(GIVEN ENTRIES begins)

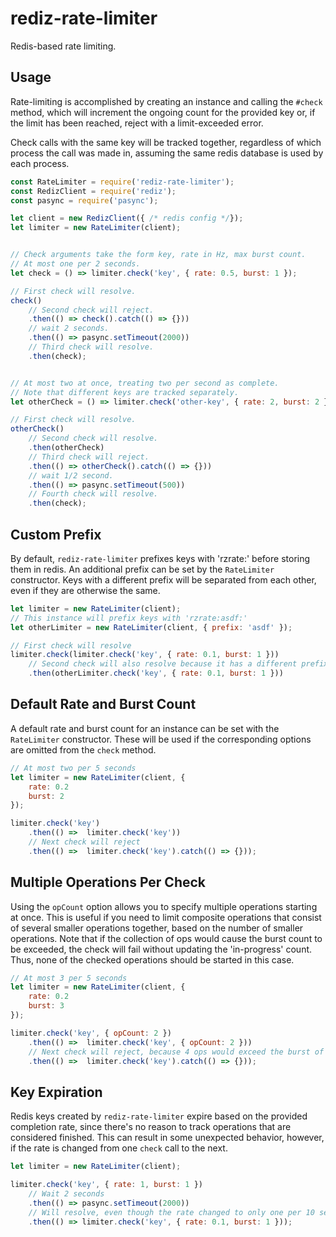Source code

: # rediz-rate-limiter

Redis-based rate limiting.

## Usage
Rate-limiting is accomplished by creating an instance and calling the `#check`
method, which will increment the ongoing count for the provided key or, if
the limit has been reached, reject with a limit-exceeded error.

Check calls with the same key will be tracked together, regardless of which
process the call was made in, assuming the same redis database is used by
each process.

```js
const RateLimiter = require('rediz-rate-limiter');
const RedizClient = require('rediz');
const pasync = require('pasync');

let client = new RedizClient({ /* redis config */});
let limiter = new RateLimiter(client);


// Check arguments take the form key, rate in Hz, max burst count.
// At most one per 2 seconds.
let check = () => limiter.check('key', { rate: 0.5, burst: 1 });

// First check will resolve.
check()
	// Second check will reject.
	.then(() => check().catch(() => {}))
	// wait 2 seconds.
	.then(() => pasync.setTimeout(2000))
	// Third check will resolve.
	.then(check);


// At most two at once, treating two per second as complete.
// Note that different keys are tracked separately.
let otherCheck = () => limiter.check('other-key', { rate: 2, burst: 2 });

// First check will resolve.
otherCheck()
	// Second check will resolve.
	.then(otherCheck)
	// Third check will reject.
	.then(() => otherCheck().catch(() => {}))
	// wait 1/2 second.
	.then(() => pasync.setTimeout(500))
	// Fourth check will resolve.
	.then(check);
```

## Custom Prefix
By default, `rediz-rate-limiter` prefixes keys with 'rzrate:' before storing
them in redis. An additional prefix can be set by the `RateLimiter` constructor.
Keys with a different prefix will be separated from each other, even if they
are otherwise the same.

```js
let limiter = new RateLimiter(client);
// This instance will prefix keys with 'rzrate:asdf:'
let otherLimiter = new RateLimiter(client, { prefix: 'asdf' });

// First check will resolve
limiter.check(limiter.check('key', { rate: 0.1, burst: 1 }))
	// Second check will also resolve because it has a different prefix.
	.then(otherLimiter.check('key', { rate: 0.1, burst: 1 }))

```

## Default Rate and Burst Count
A default rate and burst count for an instance can be set with the `RateLimiter`
constructor. These will be used if the corresponding options are omitted from
the `check` method.

```js
// At most two per 5 seconds
let limiter = new RateLimiter(client, {
	rate: 0.2
	burst: 2
});

limiter.check('key')
	.then(() =>  limiter.check('key'))
	// Next check will reject
	.then(() =>  limiter.check('key').catch(() => {}));
```

## Multiple Operations Per Check
Using the `opCount` option allows you to specify multiple operations starting
at once. This is useful if you need to limit composite operations that consist
of several smaller operations together, based on the number of smaller
operations. Note that if the collection of ops would cause the burst count to
be exceeded, the check will fail without updating the 'in-progress' count. Thus,
none of the checked operations should be started in this case.

```js
// At most 3 per 5 seconds
let limiter = new RateLimiter(client, {
	rate: 0.2
	burst: 3
});

limiter.check('key', { opCount: 2 })
	.then(() =>  limiter.check('key', { opCount: 2 }))
	// Next check will reject, because 4 ops would exceed the burst of 3.
	.then(() =>  limiter.check('key').catch(() => {}));
```


## Key Expiration
Redis keys created by `rediz-rate-limiter` expire based on the provided
completion rate, since there's no reason to track operations that are
considered finished. This can result in some unexpected behavior, however, if
the rate is changed from one `check` call to the next.

```js
let limiter = new RateLimiter(client);

limiter.check('key', { rate: 1, burst: 1 })
	// Wait 2 seconds
	.then(() => pasync.setTimeout(2000))
	// Will resolve, even though the rate changed to only one per 10 seconds.
	.then(() => limiter.check('key', { rate: 0.1, burst: 1 }));
```
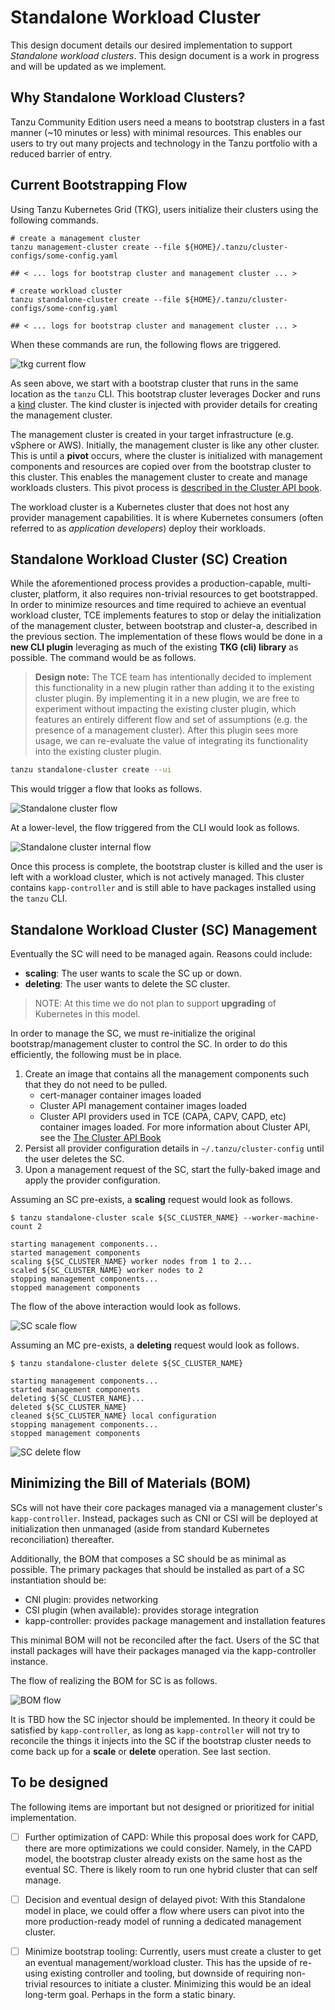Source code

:# Standalone Workload Cluster

This design document details our desired implementation to support *Standalone workload clusters*. This design document is
a work in progress and will be updated as we implement.

## Why Standalone Workload Clusters?

Tanzu Community Edition users need a means to bootstrap clusters in a fast manner (~10 minutes or less) with minimal
resources. This enables our users to try out many projects and technology in the Tanzu portfolio with a reduced barrier
of entry.

## Current Bootstrapping Flow

Using Tanzu Kubernetes Grid (TKG), users initialize their clusters using the following commands.

```shell
# create a management cluster
tanzu management-cluster create --file ${HOME}/.tanzu/cluster-configs/some-config.yaml

## < ... logs for bootstrap cluster and management cluster ... >

# create workload cluster
tanzu standalone-cluster create --file ${HOME}/.tanzu/cluster-configs/some-config.yaml

## < ... logs for bootstrap cluster and management cluster ... >
```

When these commands are run, the following flows are triggered.

![tkg current flow](/docs/img/ttwc-current-flow.png)

As seen above, we start with a bootstrap cluster that runs in the same location as the `tanzu` CLI. This bootstrap
cluster leverages Docker and runs a
[kind](https://kind.sigs.k8s.io/) cluster. The kind cluster is injected with provider details for creating the
management cluster.

The management cluster is created in your target infrastructure (e.g. vSphere or AWS). Initially, the management cluster
is like any other cluster. This is until a **pivot** occurs, where the cluster is initialized with management components
and resources are copied over from the bootstrap cluster to this cluster. This enables the management cluster to create
and manage workloads clusters. This pivot process
is [described in the Cluster API book](https://cluster-api.sigs.k8s.io/clusterctl/commands/move.html#bootstrap--pivot).

The workload cluster is a Kubernetes cluster that does not host any provider
management capabilities. It is where Kubernetes consumers (often referred to as _application developers_) deploy their
workloads.

## Standalone Workload Cluster (SC) Creation

While the aforementioned process provides a production-capable, multi-cluster, platform, it also requires non-trivial
resources to get bootstrapped. In order to minimize resources and time required to achieve an eventual workload cluster,
TCE implements features to stop or delay the initialization of the management cluster, between bootstrap and cluster-a,
described in the previous section. The implementation of these flows would be done in a **new CLI plugin** leveraging
as much of the existing **TKG (cli) library** as possible. The command would be as follows.

> **Design note:** The TCE team has intentionally
> decided to implement this functionality in a new plugin rather than adding it to the existing cluster plugin. By implementing it in a new plugin, we are free to experiment without
> impacting the existing cluster plugin, which features an entirely different flow and set of assumptions (e.g. the presence of a management cluster).
> After this plugin sees more usage, we can re-evaluate the value of integrating its functionality into the existing cluster plugin.

```sh
tanzu standalone-cluster create --ui
```

This would trigger a flow that looks as follows.

![Standalone cluster flow](/docs/img/ttwc-minimal-flow.png)

At a lower-level, the flow triggered from the CLI would look as follows.

![Standalone cluster internal flow](/docs/img/ttwc-minimal-internal-flow.png)

Once this process is complete, the bootstrap cluster is killed and the user is left with a workload cluster, which is
not actively managed. This cluster contains `kapp-controller` and is still able to have packages installed using
the `tanzu` CLI.

## Standalone Workload Cluster (SC) Management

Eventually the SC will need to be managed again. Reasons could include:

* **scaling**: The user wants to scale the SC up or down.
* **deleting**: The user wants to delete the SC cluster.

> NOTE: At this time we do not plan to support **upgrading** of Kubernetes in this model.

In order to manage the SC, we must re-initialize the original bootstrap/management cluster to control the SC. In order
to do this efficiently, the following must be in place.

1. Create an image that contains all the management components such that they do not need to be pulled.
    * cert-manager container images loaded
    * Cluster API management container images loaded
    * Cluster API providers used in TCE (CAPA, CAPV, CAPD, etc) container images loaded. For more information about Cluster API, see the [The Cluster API Book](https://cluster-api.sigs.k8s.io/)
1. Persist all provider configuration details in `~/.tanzu/cluster-config` until the user deletes the SC.
1. Upon a management request of the SC, start the fully-baked image and apply the provider configuration.

Assuming an SC pre-exists, a **scaling** request would look as follows.

```shell
$ tanzu standalone-cluster scale ${SC_CLUSTER_NAME} --worker-machine-count 2

starting management components...
started management components
scaling ${SC_CLUSTER_NAME} worker nodes from 1 to 2...
scaled ${SC_CLUSTER_NAME} worker nodes to 2
stopping management components...
stopped management components
```

The flow of the above interaction would look as follows.

![SC scale flow](/docs/img/ttwc-scale-flow.png)

Assuming an MC pre-exists, a **deleting** request would look as follows.

```shell
$ tanzu standalone-cluster delete ${SC_CLUSTER_NAME}

starting management components...
started management components
deleting ${SC_CLUSTER_NAME}...
deleted ${SC_CLUSTER_NAME}
cleaned ${SC_CLUSTER_NAME} local configuration
stopping management components...
stopped management components
```

![SC delete flow](/docs/img/ttwc-delete-flow.png)

## Minimizing the Bill of Materials (BOM)

SCs will not have their core packages managed via a management cluster's `kapp-controller`. Instead, packages such as
CNI or CSI will be deployed at initialization then unmanaged (aside from standard Kubernetes reconciliation) thereafter.

Additionally, the BOM that composes a SC should be as minimal as possible. The primary packages that should be installed
as part of a SC instantiation should be:

* CNI plugin: provides networking
* CSI plugin (when available): provides storage integration
* kapp-controller: provides package management and installation features

This minimal BOM will not be reconciled after the fact. Users of the SC that install packages will have their
packages managed via the kapp-controller instance.

The flow of realizing the BOM for SC is as follows.

![BOM flow](/docs/img/ttwc-bom-flow.png)

It is TBD how the SC injector should be implemented. In theory it could be satisfied by `kapp-controller`, as long
as `kapp-controller` will not try to reconcile the things it injects into the SC if the bootstrap cluster needs to
come back up for a **scale** or **delete** operation. See last section.

## To be designed

The following items are important but not designed or prioritized for initial implementation.

* [ ] Further optimization of CAPD: While this proposal does work for CAPD, there are more optimizations we could consider.
  Namely, in the CAPD model, the bootstrap cluster already exists on the same host as the eventual SC. There is likely room to run one hybrid cluster that can self manage.

* [ ] Decision and eventual design of delayed pivot: With this Standalone model in place, we could offer a flow where users can pivot into the more production-ready model of running a dedicated management cluster.

* [ ] Minimize bootstrap tooling: Currently, users must create a cluster to get an eventual management/workload cluster. This has the upside of re-using existing controller and tooling, but downside of requiring non-trivial resources to initiate a cluster. Minimizing this would be an ideal long-term goal. Perhaps in the form a static binary.
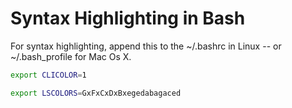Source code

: Syntax Highlighting in Bash
==========================

For syntax highlighting, append this to the ~/.bashrc in Linux -- or ~/.bash_profile for Mac Os X.

```bash
export CLICOLOR=1

export LSCOLORS=GxFxCxDxBxegedabagaced
```
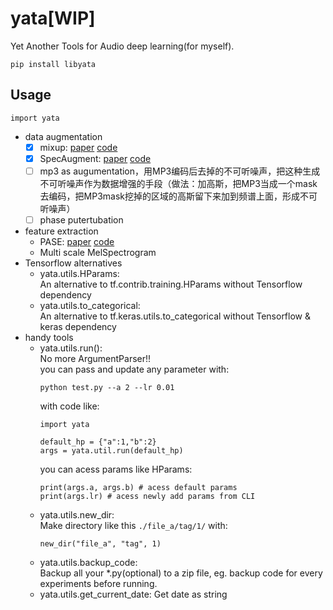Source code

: # yata[WIP]
Yet Another Tools for Audio deep learning(for myself).
```
pip install libyata
```
## Usage

```
import yata
```

- data augmentation
  - [x] mixup: [paper](https://arxiv.org/abs/1710.09412) [code](https://github.com/hongyi-zhang/mixup)
  - [x] SpecAugment: [paper](https://arxiv.org/abs/1904.08779) [code](https://github.com/DemisEom/SpecAugment)
  - [ ] mp3 as augumentation，用MP3编码后去掉的不可听噪声，把这种生成不可听噪声作为数据增强的手段（做法：加高斯，把MP3当成一个mask去编码，把MP3mask挖掉的区域的高斯留下来加到频谱上面，形成不可听噪声）
  - [ ] phase putertubation
- feature extraction
  - PASE: [paper](https://arxiv.org/abs/2001.09239) [code](https://github.com/santi-pdp/pase)
  - Multi scale MelSpectrogram
- Tensorflow alternatives
    - yata.utils.HParams:   
      An alternative to tf.contrib.training.HParams without Tensorflow dependency
    - yata.utils.to_categorical:   
      An alternative to tf.keras.utils.to_categorical without Tensorflow & keras dependency
- handy tools
    - yata.utils.run():  
      No more ArgumentParser!!   
      you can pass and update any parameter with:
      ```
      python test.py --a 2 --lr 0.01
      ```
      with code like:
      ```
      import yata
      
      default_hp = {"a":1,"b":2}
      args = yata.util.run(default_hp)
      ```
      you can acess params like HParams:
      ```
      print(args.a, args.b) # acess default params
      print(args.lr) # acess newly add params from CLI
      ```
    - yata.utils.new_dir:   
        Make directory like this `./file_a/tag/1/` with:
        ```
        new_dir("file_a", "tag", 1)
        ```
    - yata.utils.backup_code:  
        Backup all your \*.py(optional) to a zip file, eg. backup code for every experiments before running.
    - yata.utils.get_current_date: Get date as string
    

  
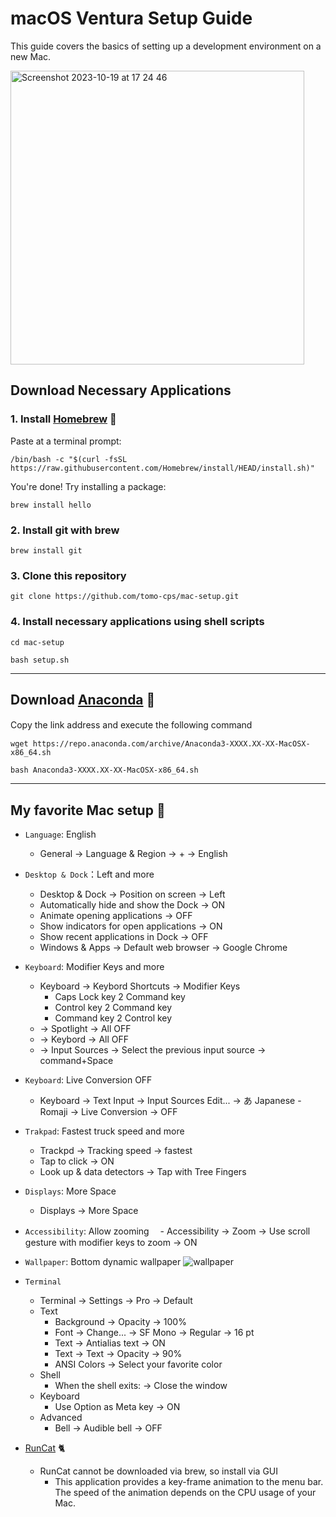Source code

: # macOS Ventura Setup Guide
This guide covers the basics of setting up a development environment on a new Mac. 

<img width="470" alt="Screenshot 2023-10-19 at 17 24 46" src="https://github.com/tomo-cps/mac-setup/assets/103920024/0b82495c-a51b-4203-b08f-6762cbca2995">


## Download Necessary Applications
### 1. Install [Homebrew](https://brew.sh/) :beer:
Paste at a terminal prompt:
``` 
/bin/bash -c "$(curl -fsSL https://raw.githubusercontent.com/Homebrew/install/HEAD/install.sh)"
```

You're done! Try installing a package:
``` 
brew install hello
```

### 2. Install git with brew

```
brew install git
```

### 3. Clone this repository
```
git clone https://github.com/tomo-cps/mac-setup.git
```

### 4. Install necessary applications using shell scripts
```
cd mac-setup
```

```
bash setup.sh
```

---
## Download [Anaconda](https://www.anaconda.com/download) 🐍

Copy the link address and execute the following command　
```
wget https://repo.anaconda.com/archive/Anaconda3-XXXX.XX-XX-MacOSX-x86_64.sh
```

```
bash Anaconda3-XXXX.XX-XX-MacOSX-x86_64.sh
```

---
## My favorite Mac setup 👀

- `Language`: English
  - General → Language & Region → + → English
- `Desktop & Dock`：Left and more
  - Desktop & Dock → Position on screen → Left
  - Automatically hide and show the Dock → ON
  - Animate opening applications → OFF
  - Show indicators for open applications → ON
  - Show recent applications in Dock → OFF
  - Windows & Apps → Default web browser → Google Chrome
- `Keyboard`: Modifier Keys and more
  - Keyboard → Keybord Shortcuts → Modifier Keys
    - Caps Lock key 2 Command key
    - Control key 2 Command key
    - Command key 2 Control key
  - → Spotlight → All OFF
  - → Keybord → All OFF
  - → Input Sources → Select the previous input source → command+Space
- `Keyboard`: Live Conversion OFF
  - Keyboard → Text Input → Input Sources Edit... → あ Japanese - Romaji → Live Conversion → OFF
- `Trakpad`: Fastest truck speed and more
  - Trackpd → Tracking speed → fastest
  - Tap to click → ON
  - Look up & data detectors → Tap with Tree Fingers
- `Displays`: More Space
  - Displays → More Space
- `Accessibility`: Allow zooming
　- Accessibility → Zoom → Use scroll gesture with modifier keys to zoom → ON
- `Wallpaper`: Bottom dynamic wallpaper 
![wallpaper](./data/wallpaper.png)
- `Terminal`
  - Terminal → Settings → Pro → Default
  - Text
    - Background → Opacity → 100%
    - Font → Change... → SF Mono → Regular → 16 pt
    - Text → Antialias text → ON
    - Text → Text → Opacity → 90%
    - ANSI Colors → Select your favorite color
  - Shell
    - When the shell exits: → Close the window
  - Keyboard
    - Use Option as Meta key → ON
  - Advanced
    - Bell → Audible bell → OFF

- [RunCat](https://apps.apple.com/us/app/runcat/id1429033973?mt=12) 🐈
   - RunCat cannot be downloaded via brew, so install via GUI
      - This application provides a key-frame animation to the menu bar. The speed of the animation depends on the CPU usage of your Mac.





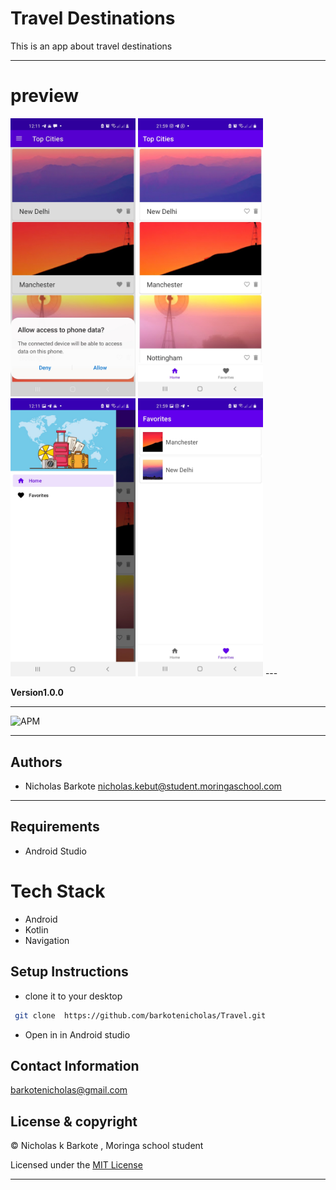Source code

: # Travel Destinations

This is an app about travel destinations

---
# preview
<img src="./screenshots/1.jpg" alt="drawing" width="200"/>
<img src="./screenshots/2.jpg" alt="drawing" width="200"/>
<img src="./screenshots/3.jpg" alt="drawing" width="200"/>
<img src="./screenshots/4.jpg" alt="drawing" width="200"/>
---

**Version1.0.0**

---

![APM](https://img.shields.io/apm/l/vim-mode)

---

## Authors

- Nicholas Barkote <nicholas.kebut@student.moringaschool.com>

---

## Requirements

- Android Studio

# Tech Stack

- Android
- Kotlin
- Navigation

## Setup Instructions

* clone it to your desktop
```bash
 git clone  https://github.com/barkotenicholas/Travel.git
  ```
* Open in in Android studio
## Contact Information

<a href="mailto:barkotenicholas@gmail.com">barkotenicholas@gmail.com</a>


## License & copyright

© Nicholas k Barkote , Moringa school student

Licensed under the [MIT License](LICENSE)

---

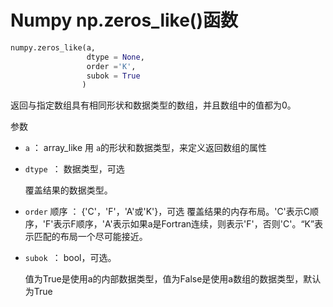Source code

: # Numpy np.zeros_like()函数

```python
numpy.zeros_like(a,
				 dtype = None,
                 order ='K',
                 subok = True
                )
```

返回与指定数组具有相同形状和数据类型的数组，并且数组中的值都为0。

参数

- `a` ： array_like
       用 `a`的形状和数据类型，来定义返回数组的属性

- `dtype `： 数据类型，可选

  覆盖结果的数据类型。

  

- `order` 顺序 ： {'C'，'F'，'A'或'K'}，可选
  覆盖结果的内存布局。'C'表示C顺序，'F'表示F顺序，'A'表示如果a是Fortran连续，则表示'F'，否则'C'。“K”表示匹配的布局一个尽可能接近。

- `subok `： bool，可选。

  值为True是使用a的内部数据类型，值为False是使用a数组的数据类型，默认为True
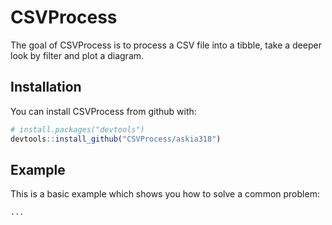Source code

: # CSVProcess

The goal of CSVProcess is to process a CSV file into a tibble, take a deeper look by filter and plot a diagram. 

## Installation

You can install CSVProcess from github with:

```R
# install.packages("devtools")
devtools::install_github("CSVProcess/askia318")
```

## Example

This is a basic example which shows you how to solve a common problem:

```R
...
```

(GIVEN ENTRIES ends)

**WHAT THE TASK ASKS**
Every line from the one containing "This is a basic" through the end of the entries above must be echoed exactly, with both ends kept.

**FINAL ANSWER**
This is a basic example which shows you how to solve a common problem:

```R
...
```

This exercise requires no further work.